Als eine große Herausforderung für Ehen und Familien sehen wir heute in der modernen Arbeitswelt den stärker werdenden Mobilitätsanspruch. Während sich die gesamtgesellschaftlichen Rahmenbedingungen sukzessive geändert haben und sich weiterhin im Wandel befinden, sind es bleibende Prinzipien wie Zuverlässigkeit, klare Strukturen und feste Abläufe, wodurch beispielsweise Partnerschaft oder die Entwicklung eines Kindes positiv beeinflusst werden. Inwieweit die berufliche Mobilität in Zeiten der Globalisierung noch mit Familie vereinbar ist, diese Frage stellt sich die Mobilitätsforschung ganz explizit, nachdem mit dem Umzug des Bundestages von Bonn nach Berlin auch die deutsche Politikerelite in starkem Maße von Fernbeziehungen betroffen ist. In Deutschland ist inzwischen jede siebte Beziehung eine Fernbeziehung, somit sind rund vier Millionen Paare davon betroffen. Diese Lebensform ist meist nicht freiwillig und bewusst gewählt, sondern häufig ohne Rücksichtnahme auf den Familienstand und den Wunsch der jeweils Betroffenen vom Arbeitgeber erzwungen (vgl. "Berufsmobilität als Lebensform").
Ein hoher Prozentsatz mobiler Arbeitnehmer befindet sich in der Bundeswehr, bedingt durch zahlreiche Lehrgänge, viele Versetzungen mit der Folge von Wochenendbeziehungen und die steigende Anzahl von Auslandseinsätzen.
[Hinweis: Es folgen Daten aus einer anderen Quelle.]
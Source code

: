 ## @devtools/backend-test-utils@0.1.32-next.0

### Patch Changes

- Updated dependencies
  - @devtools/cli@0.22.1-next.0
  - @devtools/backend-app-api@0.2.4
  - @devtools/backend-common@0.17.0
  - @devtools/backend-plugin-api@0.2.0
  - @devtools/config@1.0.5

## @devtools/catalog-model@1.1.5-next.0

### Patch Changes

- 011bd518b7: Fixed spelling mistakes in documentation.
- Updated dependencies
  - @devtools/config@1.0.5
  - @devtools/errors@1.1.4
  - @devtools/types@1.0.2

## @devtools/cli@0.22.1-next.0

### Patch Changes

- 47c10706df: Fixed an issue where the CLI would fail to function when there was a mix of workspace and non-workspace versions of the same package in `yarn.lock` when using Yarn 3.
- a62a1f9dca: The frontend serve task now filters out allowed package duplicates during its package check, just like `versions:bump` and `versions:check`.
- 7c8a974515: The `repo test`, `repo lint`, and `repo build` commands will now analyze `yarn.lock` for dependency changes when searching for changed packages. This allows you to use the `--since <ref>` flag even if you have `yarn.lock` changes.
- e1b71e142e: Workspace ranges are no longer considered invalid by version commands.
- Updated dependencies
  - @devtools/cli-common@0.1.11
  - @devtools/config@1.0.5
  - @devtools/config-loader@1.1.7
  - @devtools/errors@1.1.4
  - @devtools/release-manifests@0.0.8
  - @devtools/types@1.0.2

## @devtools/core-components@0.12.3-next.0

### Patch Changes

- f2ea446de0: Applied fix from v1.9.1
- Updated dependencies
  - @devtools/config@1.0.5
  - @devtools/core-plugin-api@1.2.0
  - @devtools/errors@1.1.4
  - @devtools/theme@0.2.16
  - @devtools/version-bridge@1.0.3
Letztere sind ein Spezifikum der Fernbeziehungen, zumal zur räumlichen Trennung der Familien zusätzlich die Belastung durch die Gefährdung im Einsatz und die damit verbundenen Ängste zu bewältigen sind.

Hilfestellungen für Familien - überflüssig oder notwendig?
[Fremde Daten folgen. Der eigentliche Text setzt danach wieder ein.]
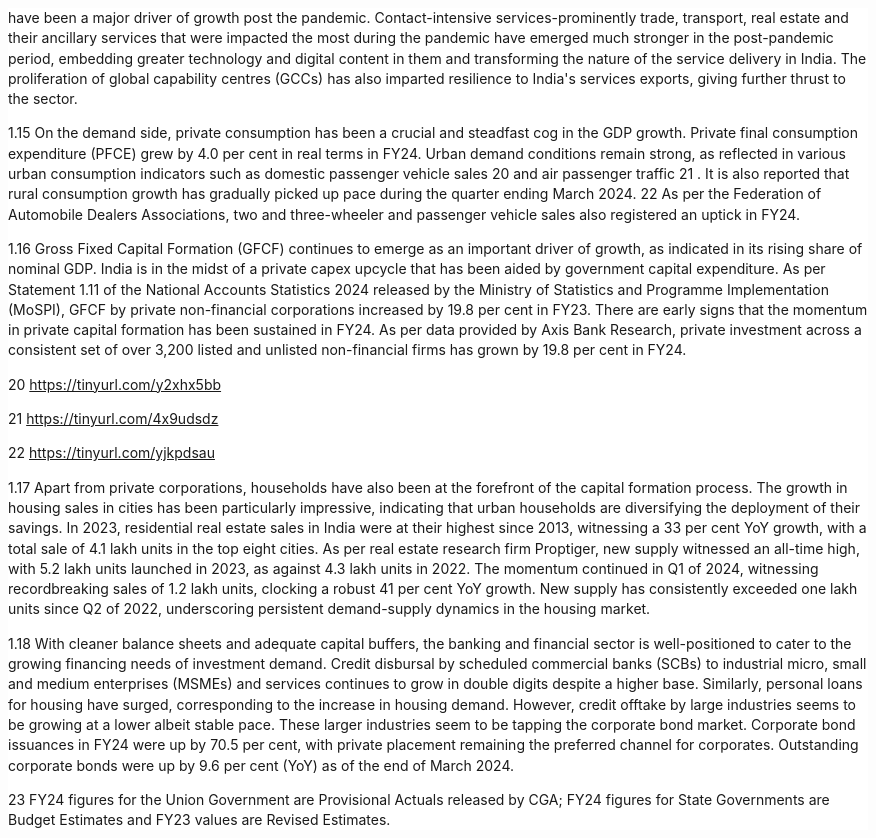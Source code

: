 have been a major driver of growth post the pandemic. Contact-intensive services-prominently trade, transport, real estate and their ancillary services that were impacted the most during the pandemic have emerged much stronger in the post-pandemic period, embedding greater technology and digital content in them and transforming the nature of the service delivery in India. The proliferation of global capability centres (GCCs) has also imparted resilience to India's services exports, giving further thrust to the sector.

1.15  On the demand side, private consumption has been a crucial and steadfast cog in the GDP growth. Private final consumption expenditure (PFCE) grew by 4.0 per cent in real terms in FY24. Urban demand conditions remain strong, as reflected in various urban consumption indicators such as domestic passenger vehicle sales 20 and air passenger traffic 21 .  It  is  also  reported that rural consumption growth has gradually picked up pace during the quarter ending March 2024. 22   As per the Federation of Automobile Dealers Associations, two and three-wheeler and passenger vehicle sales also registered an uptick in FY24.



1.16  Gross  Fixed  Capital  Formation  (GFCF)  continues  to  emerge  as  an  important  driver of growth, as indicated in its rising share of nominal GDP. India is in the midst of a private capex upcycle that has been aided by government capital expenditure. As per Statement 1.11 of the National Accounts Statistics 2024 released by the Ministry of Statistics and Programme Implementation (MoSPI), GFCF by private non-financial corporations increased by 19.8 per cent in FY23. There are early signs that the momentum in private capital formation has been sustained in FY24. As per data provided by Axis Bank Research, private investment across a consistent set of over 3,200 listed and unlisted non-financial firms has grown by 19.8 per cent in FY24.

20 https://tinyurl.com/y2xhx5bb

21  https://tinyurl.com/4x9udsdz

22   https://tinyurl.com/yjkpdsau



1.17 Apart from private corporations, households have also been at the forefront of the capital formation  process.  The  growth  in  housing  sales  in  cities  has  been  particularly  impressive, indicating that urban households are diversifying the deployment of their savings. In 2023, residential real estate sales in India were at their highest since 2013, witnessing a 33 per cent YoY growth, with a total sale of 4.1 lakh units in the top eight cities. As per real estate research firm Proptiger, new supply witnessed an all-time high, with 5.2 lakh units launched in 2023, as against 4.3 lakh units in 2022. The momentum continued in Q1 of 2024, witnessing recordbreaking sales of 1.2 lakh units, clocking a robust 41 per cent YoY growth. New supply has consistently exceeded one lakh units since Q2 of 2022, underscoring persistent demand-supply dynamics in the housing market.

1.18  With  cleaner  balance  sheets  and  adequate  capital  buffers,  the  banking  and  financial sector is well-positioned to cater to the growing financing needs of investment demand. Credit disbursal  by  scheduled  commercial  banks  (SCBs)  to  industrial  micro,  small  and  medium enterprises (MSMEs) and services continues to grow in double digits despite a higher base. Similarly, personal loans for housing have surged, corresponding to the increase in housing demand. However, credit offtake by large industries seems to be growing at a lower albeit stable pace. These larger industries seem to be tapping the corporate bond market. Corporate bond issuances in FY24 were up by 70.5 per cent, with private placement remaining the preferred channel for corporates. Outstanding corporate bonds were up by 9.6 per cent (YoY) as of the end of March 2024.

23     FY24  figures  for  the  Union  Government  are  Provisional  Actuals  released  by  CGA;  FY24  figures  for  State Governments are Budget Estimates and FY23 values are Revised Estimates.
Ergebnis dieses Forschungsprojektes sind konkrete Hilfestellungen für Paare und Eltern in Fernbeziehung. Nachdem das Buch "Gelingende Fernbeziehung. Entfernt zusammen wachsen" von Peter Wendl bereits in dritter Auflage vorliegt und die Elternbroschüre "Wir schaffen das!" von Johanna Mödl über 7000 Mal bezogen worden ist, stellt sich die Frage: Muss das denn sein? Kommen Eltern und Paare nicht auch so ganz gut klar? Natürlich, irgendwie geht es immer! Aber die Erfahrungen gerade in der Elternarbeit zeigen, wie dankbar Eltern Tipps und Anregungen aufgreifen. In drastischen Fällen ist es manchmal "höchste Eisenbahn", dass Eltern dafür sensibilisiert werden, wie sehr ihr Kind unter der Trennung vom Vater leidet. Oft sind es aber auch nur Kleinigkeiten, die dazu beitragen, das Miteinander in der Familie trotz örtlicher Distanz aufrecht zu erhalten. Das Kuscheltier, welches vor der Abreise zwischen Vater und Sohn/Tochter ausgetauscht wird, stellt beispielsweise so ein "Bindeglied" dar und häufig wird daraus ein Ritual: Die Kinder wissen genau, wenn Papa geht, hat er mein Tier dabei und ich bekomme seins - ohne diesen Austausch findet kein Einsatz statt. Oder das Mitbringsel als etwas, das den Einsatz versüßt: "So schlecht war es gar nicht, wenn Papa weg war, weil er dann immer was mitgebracht hat." Solche Erfahrungen weiterzugeben, Eltern und gerade Vätern nahe zu bringen, wie wichtig eine vertrauens- und liebevolle Bindung zu den Kindern ist, stößt auf große Akzeptanz. Eltern, die sich auf die Thematik einlassen, sprechen hinterher von einer Bereicherung und äußern häufig den Wunsch, dass nicht nur die Militärseelsorge solche Angebote für Familien liefern, sondern sich die Bundeswehr selbst als Arbeitgeber deutlich mehr dem "Familienthema" widmen sollte.
Mir dem "Fern-Beziehungs-Projekt" ist gelungen, dass Wissenschaft und Kirche zum Wohle der Familie zusammenarbeiten.